Chapter 11 Cases and Effect of Automatic Stay





On March 9, 2021, we field for relief under Chapter 11 of the Bankruptcy Code.
The commencement of a voluntary proceeding in bankruptcy constituted an
immediate event of default under our Revolving Facility and Term Loan, resulting
in the automatic and immediate acceleration of all of our debt outstanding. Any
efforts to enforce payment obligations related to the acceleration of our debt
have been automatically stayed as a result of the filing of the Chapter 11
Cases, and the creditors' rights of enforcement are subject to the applicable
provisions of the Bankruptcy Code.  Also on March 9, 2021, we entered into a RSA
with the Revolving Facility and Term Loan lenders to support a reorganization in
accordance with the term set forth therein. As more fully described in Note 15
Subsequent Events, the Plan and the RSA contemplate a reorganization which would
provide for the treatment of holders of certain claims and existing equity

interests.

                                       54

  Table of Contents

We expect to continue operations in the normal course for the duration of the
Chapter 11 Cases.  To ensure ordinary course operations, we have obtained
approval from the Bankruptcy Court for certain "first day" motions to continue
our ordinary course operations after the filing date. In addition, we have
obtained a new up to $50 million DIP Facility to fund operations during
bankruptcy proceedings. For the duration of our Chapter 11 proceedings, our
operations and our ability to develop and execute our business plan are subject
to a high degree of risk and uncertainty associated with our Chapter 11 Cases.
The outcome of the Chapter 11 Cases is dependent upon factors that are outside
of our control, including actions of the Bankruptcy Court and our Lenders. The
significant risks and uncertainties related to our liquidity and Chapter 11
Cases described above raise substantial doubt about our ability to continue as a
going concern. There can be no assurance that we will confirm and consummate the
Plan as contemplated by the RSA or complete another plan of reorganization with
respect to the Chapter 11 Cases.  As a result, we have concluded that our plans
do not alleviate substantial doubt about our ability to continue as a going
concern.



Sources of Liquidity and Capital Resources





Historically, our primary sources of liquidity have been borrowings under our
credit facilities, cash flow from operations, and strategic dispositions of
non-core oil and gas properties. From time to time, we have also raised
additional equity from investors. Our primary use of capital has been for the
acquisition and development of oil and natural gas properties. At December 31,
2020, we had outstanding borrowings on our Term Loan of $253.0 million
(including PIK) and $130.6 million on the Revolving Facility. We were not in
compliance with certain of the covenants of the Term Loan and Revolving Facility
our credit facilities at December 31, 2020. As described above, the commencement
of the Chapter 11 Cases subsequent to yearend, resulted in an automatic and
immediate acceleration of all of our debt outstanding. We also have other
contractual commitments, which are described in Note 14-Commitments and
Contingencies in Part II, Item 8 Financial Statements.

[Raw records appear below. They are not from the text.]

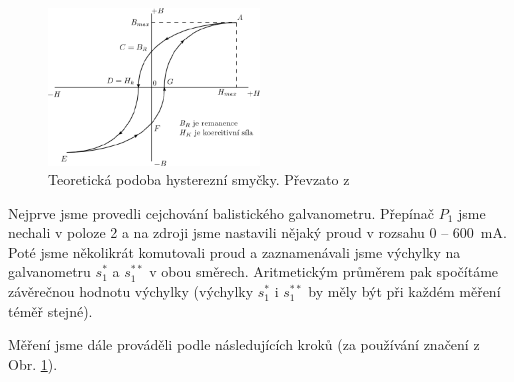 \documentclass[english]{article}
\begin{document}
		\begin{figure}[hbt]
		\centering
		\includegraphics[width=0.5\textwidth]{att/hysterezni_smycka.pdf}
		\caption{Teoretická podoba hysterezní smyčky. Převzato z \cite{bib:zadani}}
		\label{fig:hysterezni_smycka}
		\end{figure}
		
		Nejprve jsme provedli cejchování balistického galvanometru. Přepínač $P_1$ jsme nechali v poloze 2 a na zdroji jsme nastavili nějaký proud v rozsahu 0 -- 600~mA. Poté jsme několikrát komutovali proud a zaznamenávali jsme výchylky na galvanometru $s_1^*$ a $s_1^{**}$ v obou směrech. Aritmetickým průměrem pak spočítáme závěrečnou hodnotu výchylky (výchylky $s_1^*$ i $s_1^{**}$ by měly být při každém měření téměř stejné).
		
		Měření jsme dále prováděli podle následujících kroků (za používání značení z Obr. \ref{fig:hysterezni_smycka}). 
		
\end{document}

With cash on hand and cash flow from operations combined with the up to $50 million DIP Facility, we expect to have sufficient liquidity to fund anticipated cash requirements through the Chapter 11 Cases.





Cash Flows



Our cash flows for the years ended December 31, 2020 and 2019 are as follows:


                                               Year ended December 31,
(In $ '000s)                                     2020            2019

Net cash provided by operating activities $ 33,051 $ 111,229 Net cash used in investing activities $ (54,461) $ (149,989) Net cash provided by financing activities $ 14,277 $ 49,581






Cash flows provided by operating activities. Cash provided by operating
activities for the year ended December 31, 2020 was $33.1 million, a decrease of
$78.2 million compared to the prior year ($111.2 million). Including the effect
of derivative settlements, including unwound positions, (as shown on page 50),
our realized price per Boe decreased 3% to $43.02 per Boe as compared to $44.39
per Boe. During 2020, we had cash settlements from our derivative contracts of
$49.84 million. Despite the relatively small decrease in realized price, our
sales volume decreased by 32%, resulting in a significant decrease in operating
cash flow. In addition, we had higher cash flows for G&A expenses due to costs
incurred to restructure our debt. This was partially offset by the receipt of
$1.9 million of PPP proceeds, which we expect to be forgiven. Due to payment
timing, our cash flows from operations for the year ended December 31, 2019
included three quarterly interest payments on our Term Loan, whereas the year
ended December 31, 2020 included four quarterly interest payments, which
resulted in higher cash flows in 2019 of $6.5 million. In addition, we paid $6.3
million to unwind our interest rate swaps in December 2020.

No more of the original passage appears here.